Source : Le Devoir
Récit vibrant et tendu comme un fil, la nouvelle enquête de Philippe Sands transforme une affaire juridique en méditation sur l’impunité moderne. Son nouvel essai, 38, rue de Londres, suit le sort croisé du dictateur chilien Augusto Pinochet et du criminel nazi Walter Rauff, deux figures dont les itinéraires se répondent dans un écho funeste. Le premier fit trembler une nation entière sous une junte cruelle, tandis que le second imagina les camions à gaz qui précédèrent la solution finale. Tous deux moururent libres. Cette ironie tragique innerve un ouvrage qui mène le lecteur de Santiago à Londres jusqu’aux lisières de la Patagonie.

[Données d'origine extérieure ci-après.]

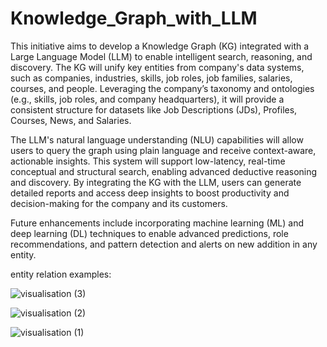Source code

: # Knowledge_Graph_with_LLM
This initiative aims to develop a Knowledge Graph (KG) integrated with a Large Language Model (LLM) to enable intelligent search, reasoning, and discovery. The KG will unify key entities from company's data systems, such as companies, industries, skills, job roles, job families, salaries, courses, and people. Leveraging the company’s taxonomy and ontologies (e.g., skills, job roles, and company headquarters), it will provide a consistent structure for datasets like Job Descriptions (JDs), Profiles, Courses, News, and Salaries.

The LLM's natural language understanding (NLU) capabilities will allow users to query the graph using plain language and receive context-aware, actionable insights. This system will support low-latency, real-time conceptual and structural search, enabling advanced deductive reasoning and discovery. By integrating the KG with the LLM, users can generate detailed reports and access deep insights to boost productivity and decision-making for the company and its customers.

Future enhancements include incorporating machine learning (ML) and deep learning (DL) techniques to enable advanced predictions, role recommendations, and pattern detection and alerts on new addition in any entity.

entity relation examples:

![visualisation (3)](https://github.com/user-attachments/assets/242d1c7f-54a8-4896-aa4b-39b3d28b5064)

![visualisation (2)](https://github.com/user-attachments/assets/3bdf1c11-2809-4d12-b453-d1c92f25f64e)

![visualisation (1)](https://github.com/user-attachments/assets/6764d737-99f3-41b0-92d1-8f1e05d2ce4b)

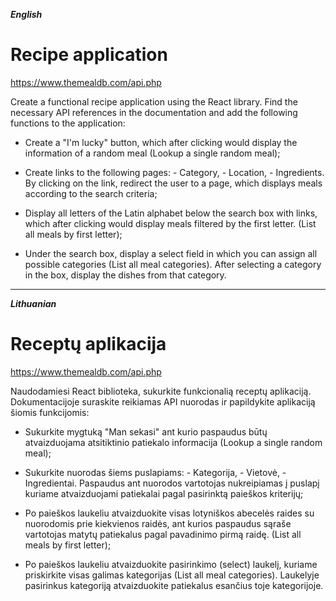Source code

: **_English_**

# Recipe application

https://www.themealdb.com/api.php

Create a functional recipe application using the React library. Find the necessary API references in the documentation and add the following functions to the application:

- Create a "I'm lucky" button, which after clicking would display the information of a random meal (Lookup a single random meal);

- Create links to the following pages: - Category, - Location, - Ingredients.
  By clicking on the link, redirect the user to a page, which displays meals according to the search criteria;

- Display all letters of the Latin alphabet below the search box with links, which after clicking would display meals filtered by the first letter. (List all meals by first letter);

- Under the search box, display a select field in which you can assign all possible categories (List all meal categories). After selecting a category in the box, display the dishes from that category.

---

**_Lithuanian_**

# Receptų aplikacija

https://www.themealdb.com/api.php

Naudodamiesi React biblioteka, sukurkite funkcionalią receptų aplikaciją. Dokumentacijoje suraskite reikiamas API nuorodas ir papildykite aplikaciją šiomis funkcijomis:

- Sukurkite mygtuką "Man sekasi" ant kurio paspaudus būtų atvaizduojama atsitiktinio patiekalo informacija (Lookup a single random meal);

- Sukurkite nuorodas šiems puslapiams: - Kategorija, - Vietovė, - Ingredientai.
  Paspaudus ant nuorodos vartotojas nukreipiamas į puslapį kuriame atvaizduojami patiekalai pagal pasirinktą paieškos kriterijų;

- Po paieškos laukeliu atvaizduokite visas lotyniškos abecelės raides su nuorodomis prie kiekvienos raidės, ant kurios paspaudus sąraše vartotojas matytų patiekalus pagal pavadinimo pirmą raidę. (List all meals by first letter);

- Po paieškos laukeliu atvaizduokite pasirinkimo (select) laukelį, kuriame priskirkite visas galimas kategorijas (List all meal categories). Laukelyje pasirinkus kategoriją atvaizduokite patiekalus esančius toje kategorijoje.
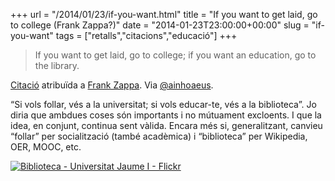 +++
url = "/2014/01/23/if-you-want.html"
title = "If you want to get laid, go to college (Frank Zappa?)"
date = "2014-01-23T23:00:00+00:00"
slug = "if-you-want"
tags = ["retalls","citacions","educació"]
+++

> If you want to get laid, go to college; if you want an education, go to the library.

[Citació](http://www.barrypopik.com/index.php/new_york_city/entry/if_you_want_to_get_laid_go_to_college_if_you_want_an_education_go_to_the_li/) atribuïda a [Frank Zappa](https://en.wikipedia.org/wiki/Frank_Zappa). Via [@ainhoaeus](https://twitter.com/ainhoaeus/status/426040151941582848).

“Si vols follar, vés a la universitat; si vols educar-te, vés a la biblioteca”. Jo diria que ambdues coses són importants i no mútuament excloents. I que la idea, en conjunt, continua sent vàlida. Encara més si, generalitzant, canvieu “follar” per socialització (també acadèmica) i “biblioteca” per Wikipedia, OER, MOOC, etc.

<a href="http://www.flickr.com/photos/universitatjaumei/5404043659/" title="Biblioteca - Universitat Jaume I - Flickr"><img src="/uploads/2019/b3fc905481.jpg" alt="Biblioteca - Universitat Jaume I - Flickr" /></a>

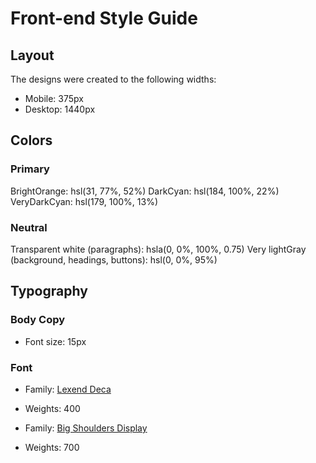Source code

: # Front-end Style Guide

## Layout

The designs were created to the following widths:

- Mobile: 375px
- Desktop: 1440px

## Colors

### Primary

BrightOrange:  hsl(31, 77%, 52%)
DarkCyan:      hsl(184, 100%, 22%)
VeryDarkCyan: hsl(179, 100%, 13%)

### Neutral

Transparent white (paragraphs): hsla(0, 0%, 100%, 0.75)
Very lightGray (background, headings, buttons): hsl(0, 0%, 95%)

## Typography

### Body Copy

- Font size: 15px

### Font

- Family: [Lexend Deca](https://fonts.google.com/specimen/Lexend+Deca)
- Weights: 400

- Family: [Big Shoulders Display](https://fonts.google.com/specimen/Big+Shoulders+Display)
- Weights: 700
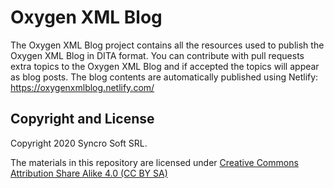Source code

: # Oxygen XML Blog 

The Oxygen XML Blog project contains all the resources used to publish the Oxygen 
XML Blog in DITA format.
You can contribute with pull requests extra topics to the Oxygen XML Blog and if accepted
the topics will appear as blog posts.
The blog contents are automatically published using Netlify: https://oxygenxmlblog.netlify.com/

Copyright and License
---------------------
Copyright 2020 Syncro Soft SRL.

The materials in this repository are licensed under [Creative Commons Attribution Share Alike 4.0 (CC BY SA)](https://creativecommons.org/licenses/by-sa/4.0/legalcode)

Philippe Sands, Franco-Britannique spécialiste des droits de la personne, restitue avec maîtrise la mécanique implacable des procédures tout en redonnant chair aux victimes. Juriste aguerri et narrateur instinctif, il fait de l’arrestation de Pinochet à Londres, en octobre 1998, un véritable basculement moral qui interroge le principe même d’état de droit. Pour la première fois, un ancien chef d’État se retrouve retenu hors de son pays pour répondre de crimes commis sous son règne.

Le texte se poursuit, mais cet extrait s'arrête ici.